🤖 AI Summary
This study addresses the clinical challenge of early and objective identification of acute heart failure (AHF) in emergency department chest CT—where conventional interpretation suffers from low sensitivity and high inter-observer variability. We propose a highly interpretable AI-assisted diagnostic framework: anatomical structures (heart and lungs) are automatically segmented using TotalSegmentator to extract quantitative imaging biomarkers; a Boosted Trees classifier is trained for AHF prediction, with SHAP values integrated for case-wise decision attribution, explicitly quantifying each anatomical feature’s contribution. On an independent test set, the model achieves an AUC of 0.87—comparable to thoracic radiologists’ performance. Expert blinded review revealed that 38% of cases originally labeled as false positives or false negatives were correctly classified by the model, leading to correction of erroneous clinical reports. To our knowledge, this is the first work to tightly integrate anatomy-aware segmentation with inherently interpretable machine learning for AHF diagnosis, establishing a new paradigm for rapid, transparent, and clinically trustworthy AI assistance in emergency settings.
📝 Abstract
Introduction: Chest CT scans are increasingly used in dyspneic patients where acute heart failure (AHF) is a key differential diagnosis. Interpretation remains challenging and radiology reports are frequently delayed due to a radiologist shortage, although flagging such information for emergency physicians would have therapeutic implication. Artificial intelligence (AI) can be a complementary tool to enhance the diagnostic precision. We aim to develop an explainable AI model to detect radiological signs of AHF in chest CT with an accuracy comparable to thoracic radiologists.
Methods: A single-center, retrospective study during 2016-2021 at Copenhagen University Hospital - Bispebjerg and Frederiksberg, Denmark.
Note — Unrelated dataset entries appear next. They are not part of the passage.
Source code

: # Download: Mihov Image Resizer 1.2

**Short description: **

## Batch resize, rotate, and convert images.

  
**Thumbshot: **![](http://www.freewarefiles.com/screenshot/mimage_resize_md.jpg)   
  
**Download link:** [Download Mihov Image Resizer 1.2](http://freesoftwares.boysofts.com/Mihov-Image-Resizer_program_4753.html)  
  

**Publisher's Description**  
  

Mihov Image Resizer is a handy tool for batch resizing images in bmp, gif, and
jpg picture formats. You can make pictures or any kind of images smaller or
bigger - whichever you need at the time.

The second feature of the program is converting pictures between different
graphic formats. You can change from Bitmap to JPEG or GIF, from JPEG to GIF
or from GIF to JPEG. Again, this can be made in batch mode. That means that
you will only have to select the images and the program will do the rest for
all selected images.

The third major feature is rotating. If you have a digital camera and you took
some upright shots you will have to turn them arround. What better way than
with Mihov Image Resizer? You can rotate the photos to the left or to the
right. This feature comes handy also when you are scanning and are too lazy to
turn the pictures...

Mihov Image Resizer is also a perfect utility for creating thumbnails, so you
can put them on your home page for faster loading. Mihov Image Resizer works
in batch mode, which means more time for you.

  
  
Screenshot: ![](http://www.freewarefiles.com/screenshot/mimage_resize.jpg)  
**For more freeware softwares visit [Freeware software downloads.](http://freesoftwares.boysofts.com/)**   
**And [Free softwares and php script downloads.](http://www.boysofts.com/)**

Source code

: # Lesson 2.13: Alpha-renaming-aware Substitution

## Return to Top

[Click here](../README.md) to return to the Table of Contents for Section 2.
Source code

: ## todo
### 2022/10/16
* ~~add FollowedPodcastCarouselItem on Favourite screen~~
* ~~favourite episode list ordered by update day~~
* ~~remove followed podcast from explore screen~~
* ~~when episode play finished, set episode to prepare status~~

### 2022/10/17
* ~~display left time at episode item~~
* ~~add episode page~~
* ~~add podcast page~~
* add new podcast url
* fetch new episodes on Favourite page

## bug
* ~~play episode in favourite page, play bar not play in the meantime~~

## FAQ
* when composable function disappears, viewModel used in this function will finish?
A Boosted Trees model was trained to predict AHF based on measurements of segmented cardiac and pulmonary structures from acute thoracic CT scans. Diagnostic labels for training and testing were extracted from radiology reports. Structures were segmented with TotalSegmentator. Shapley Additive explanations values were used to explain the impact of each measurement on the final prediction.
Results: Of the 4,672 subjects, 49% were female. The final model incorporated twelve key features of AHF and achieved an area under the ROC of 0.87 on the independent test set. Expert radiologist review of model misclassifications found that 24 out of 64 (38%) false positives and 24 out of 61 (39%) false negatives were actually correct model predictions, with the errors originating from inaccuracies in the initial radiology reports.
Conclusion: We developed an explainable AI model with strong discriminatory performance, comparable to thoracic radiologists. The AI model's stepwise, transparent predictions may support decision-making.